Doyle Buehler [00:12:54] There’s actually quite a few. I was on a panel on the FDI, the Financial Direct Investment around the world, and it was actually a nice little panel with Richard Quest from CNN and we didn’t actually get to talk about all the issues, but there were quite a few and you know any transformation project has to look at those. What is causing some global disorder? Is your business going to be able to understand how to survive? And that sort of thing. And those are really key to being able to see this and I guess just before I talk a little bit more about that, understanding this is what I call digital geniuses that you have to be able to develop these skills that are important to understand how all these pieces of digital transformation are fitting together, because if you don’t as the business leader, guess what, any transformation project that you do might not meet with that success or even just the never-ending incoming future type thing. So, it’s really important to understand that we have to develop these skills within the leadership, within the operations, within marketing as well. So it’s not something that you can just say “oh well, let’s do digital”, we have to decide what are the factors affecting the business, what are the factors that are working for us or working against us, and what’s the whole digital environment looking like? So that’s one side. In terms of what’s contributing to global disorder, there’s a lot of stuff and a lot of what we’ve seen is really using social media as more of a weapon type thing, the whole Cambridge Analytic stuff that’s been coming out, “The Great Hack”, have you seen that? That recent Netflix movie?

Rob Llewellyn [00:14:32] I watched it just two nights ago. Excellent, so eye-opening it was.

Doyle Buehler [00:14:37] Shocking. Yeah. And we really need to understand how do we actually not necessarily control the data, but make sure that we understand what it’s actually being used for? And I think one of the biggest misconceptions right now at this point in time is that most people when you say “Personal Data”, what are they really thinking? It’s not tracking your behaviour, it’s phone number and email, it’s more simplistic. So, I don’t really feel that a lot of people actually understand what personal data is and maybe that’s a terminology thing, I’m not sure. We have to be able to understand how it’s being used so then we can understand how to manage it properly as well. So that’s a huge issue combating the spread of fake news. I mean, we’ve seen how all these things are tied together and what do they call the people that they were looking for… persuadables. Right?
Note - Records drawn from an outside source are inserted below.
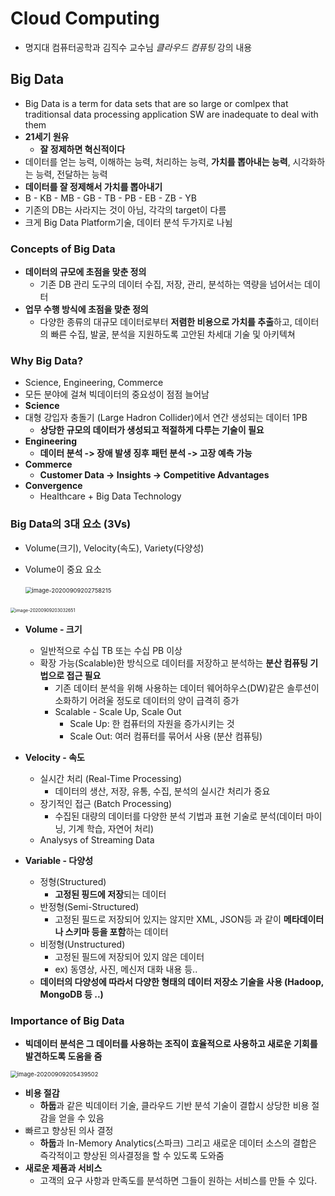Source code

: # Cloud Computing

- 명지대 컴퓨터공학과 김직수 교수님 *클라우드 컴퓨팅*  강의 내용



## Big Data

- Big Data is a term for data sets that are so large or comlpex that traditionsal data processing application SW are inadequate to deal with them
- **21세기 원유**
  - **잘 정제하면 혁신적이다**
- 데이터를 얻는 능력, 이해하는 능력, 처리하는 능력, **가치를 뽑아내는 능력**, 시각화하는 능력, 전달하는 능력
- **데이터를 잘 정제해서  가치를 뽑아내기**
- B - KB - MB - GB - TB - PB - EB - ZB - YB
- 기존의 DB는 사라지는 것이 아님, 각각의 target이 다름
- 크게 Big Data Platform기술, 데이터 분석 두가지로 나뉨

### Concepts of Big Data

- **데이터의 규모에 초점을 맞춘 정의**
  - 기존 DB 관리 도구의 데이터 수집, 저장, 관리, 분석하는 역량을 넘어서는 데이터 
- **업무 수행 방식에 초점을 맞춘 정의**
  - 다양한 종류의 대규모 데이터로부터 **저렴한 비용으로 가치를 추출**하고, 데이터의 빠른 수집, 발굴, 분석을 지원하도록 고안된 차세대 기술 및 아키텍쳐



### Why Big Data?

- Science, Engineering, Commerce
- 모든 분야에 걸쳐 빅데이터의 중요성이 점점 늘어남
-  **Science**
- 대형 강입자 충돌기 (Large Hadron Collider)에서 연간 생성되는 데이터 1PB
  - **상당한 규모의 데이터가 생성되고 적절하게 다루는 기술이 필요**
- **Engineering**
  - **데이터 분석 -> 장애 발생 징후 패턴 분석 -> 고장 예측 가능**
- **Commerce**
  - **Customer Data -> Insights -> Competitive Advantages**
- **Convergence**
  - Healthcare + Big Data Technology



### Big Data의 3대 요소 (3Vs)

- Volume(크기), Velocity(속도), Variety(다양성)

- Volume이 중요 요소

  ​	<img src="C:\Users\chan\AppData\Roaming\Typora\typora-user-images\image-20200909202758215.png" alt="image-20200909202758215" style="zoom: 67%;" />

  

​	<img src="C:\Users\chan\AppData\Roaming\Typora\typora-user-images\image-20200909203032651.png" alt="image-20200909203032651" style="zoom:50%;" />

- **Volume - 크기**
  - 일반적으로 수십 TB 또는 수십 PB 이상
  - 확장 가능(Scalable)한 방식으로 데이터를 저장하고 분석하는 **분산 컴퓨팅 기법으로 접근 필요**
    - 기존 데이터 분석을 위해 사용하는 데이터 웨어하우스(DW)같은 솔루션이 소화하기 어려울 정도로 데이터의 양이 급격히 증가
    - Scalable - Scale Up, Scale Out
      - Scale Up: 한 컴퓨터의 자원을 증가시키는 것
      - Scale Out: 여러 컴퓨터를 묶어서 사용 (분산 컴퓨팅)

- **Velocity - 속도**
  - 실시간 처리 (Real-Time Processing)
    - 데이터의 생산, 저장, 유통, 수집, 분석의 실시간 처리가 중요
  - 장기적인 접근 (Batch Processing)
    - 수집된 대량의 데이터를 다양한 분석 기법과 표현 기술로 분석(데이터 마이닝, 기계 학습, 자연어 처리)
  - Analysys of Streaming Data

- **Variable  - 다양성**
  - 정형(Structured)
    - **고정된 핑드에 저장**되는 데이터
  - 반정형(Semi-Structured)
    - 고정된 필드로 저장되어 있지는 않지만 XML, JSON등 과  같이 **메타데이터나 스키마 등을 포함**하는 데이터
  - 비정형(Unstructured)
    - 고정된 필드에 저장되어 있지 않은 데이터
    - ex) 동영상, 사진, 메신저 대화 내용 등..
  - **데이터의 다양성에 따라서 다양한 형태의 데이터 저장소 기술을 사용 (Hadoop, MongoDB 등 ..)**



### Importance of Big Data

- **빅데이터 분석은 그 데이터를 사용하는 조직이 효율적으로 사용하고 새로운 기회를 발견하도록 도움을 줌**

 <img src="C:\Users\chan\AppData\Roaming\Typora\typora-user-images\image-20200909205439502.png" alt="image-20200909205439502" style="zoom:67%;" />

- **비용 절감**
  - **하둡**과 같은 빅데이터 기술, 클라우드 기반 분석 기술이 결합시 상당한 비용 절감을 얻을 수 있음
- 빠르고 향상된 의사 결정
  - **하둡**과 In-Memory Analytics(스파크) 그리고 새로운 데이터 소스의 결합은 즉각적이고 향상된 의사결정을 할 수 있도록 도와줌
- **새로운 제품과 서비스** 
  - 고객의 요구 사항과 만족도를 분석하면 그들이 원하는 서비스를 만들 수 있다.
Rob Llewellyn [00:15:30] That’s right.

Doyle Buehler [00:15:32] Yeah. So, that’s using it for evil, using digital for evil is finding the persuadables, those people who might be able to be turned, not turned, but negatively influenced kind of thing. So, it’s really important that we do understand where do we (with our own behaviours) fit into that as well. Then the last one was privacy, as well. making sure that we kind of tie these together with, you know what, if we expect a certain level of privacy, that’s good. But at the same time, digital does make our lives easier, but we really have to manage these different aspects as well. But those were some of the issues, I mean, there were some of the trends as well that we spoke about that are up and coming, so that are going to affect transformation, so I don’t know if you want to talk about those as well, or – ?

Rob Llewellyn [00:16:24] Well, Doyle, I just want to go back to “The Hack”, particularly as it’s been recently released, and I think we all have notions about data privacy, and we’ve heard about how powerful social media will become. But it’s only when you watch a documentary like “The Hack” where people reveal to you the power of social media and what it really can do. I was blown away, in terms of what I learned on that show.
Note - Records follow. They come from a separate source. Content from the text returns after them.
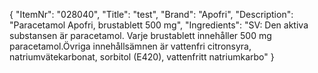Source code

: {
  "ItemNr": "028040",
  "Title": "test",
  "Brand": "Apofri",
  "Description": "Paracetamol Apofri, brustablett 500 mg",
  "Ingredients": "SV: Den aktiva substansen är paracetamol. Varje brustablett innehåller 500 mg paracetamol.Övriga innehållsämnen är vattenfri citronsyra, natriumvätekarbonat, sorbitol (E420), vattenfritt natriumkarbo"
}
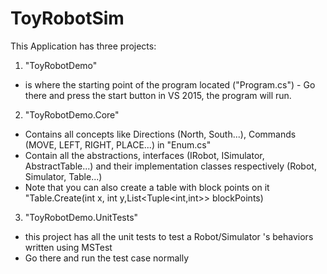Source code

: # ToyRobotSim
This Application has three projects:
1. "ToyRobotDemo" 
  - is where the starting point of the program located ("Program.cs") - Go there and press the start button in VS 2015, the program will run.
2. "ToyRobotDemo.Core" 
  - Contains all concepts like Directions (North, South...), Commands (MOVE, LEFT, RIGHT, PLACE...) in "Enum.cs"
  - Contain all the abstractions, interfaces (IRobot, ISimulator, AbstractTable...) and their implementation classes respectively (Robot, Simulator, Table...)
  - Note that you can also create a table with block points on it "Table.Create(int x, int y,List<Tuple<int,int>> blockPoints)
3. "ToyRobotDemo.UnitTests"
  - this project has all the unit tests to test a Robot/Simulator 's behaviors written using MSTest
  - Go there and run the test case normally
Doyle Buehler [00:16:53] Yeah, I was too and that was sort of what my main interpretation of it was that I don’t feel that people actually understand that the data that they’re using is not sort of the technical data, it’s more following your behaviours, it’s more understanding that you can click here or – and then they said that they had five thousand data points. And again, it’s behaviour-based. So, there’s no way to really fake that kind of thing. This is real stuff. So, if you’re going to act in a certain way, that’s fundamentally how it is, because that’s just who you are. But the fact is that they can then use these five thousand, two thousand, whatever data points to be able to almost predict your behaviour and then they can provide information that fits with what you’re looking for or what you feel that you’re looking for her. So, it obviously can be used for nefarious purposes, so we have to be really careful. You don’t want to sort of throttle that back. You just have to understand that because we obviously have created digital to allow for that extra level of business and interactions and social and that sort of thing, so it’s obviously very important. But how do we actually use that for good as well? And that’s what I think is really important: how can we sort of make that shift to something that actually works better for us?

Rob Llewellyn [00:18:18] You know for our listeners, Doyle, we’ve just been talking about a documentary called “The Hack” or “Hack”, I’m not sure.

Doyle Buehler [00:18:23] “Great Hack”, I think.

Rob Llewellyn [00:18:25] “Great Hack”, is it? It came out on Netflix just recently, I watched it a couple of nights ago. I’m going to include a link to it in the show notes if anybody listening wants to take a look at that. It’s really well worth sitting down and watching in my view. Yeah.

Doyle Buehler [00:18:40] Yeah. And that’s actually interesting because those were like I actually came across Cambridge Analytica. And I had put in a request on Linked In to Alexander Nix in like February of 2017 just to connect with him, because I’d read this story and it hadn’t gone that far where it was like “oh, Facebook is using their data illegally” and “the Russians are using it all up”. But I thought it was actually quite fascinating and there was this article that was published about Cambridge Analytica again before everything blew out of proportion, in terms of what they were doing and how they’re doing it. So, you know I obviously didn’t fully understand the story, but I just thought it was a fascinating look at behavioural, psychographic marketing for this whole concept of essentially transformation, right? They wanted to push the political campaigns in a certain direction by putting those pieces in place. So yeah, fascinating anyway. I was going through my notes, you know what, I think I remember putting in the LinkedIn contact request with Alexander Nix and sure enough that pulled up in the notes. So, it was quite interesting.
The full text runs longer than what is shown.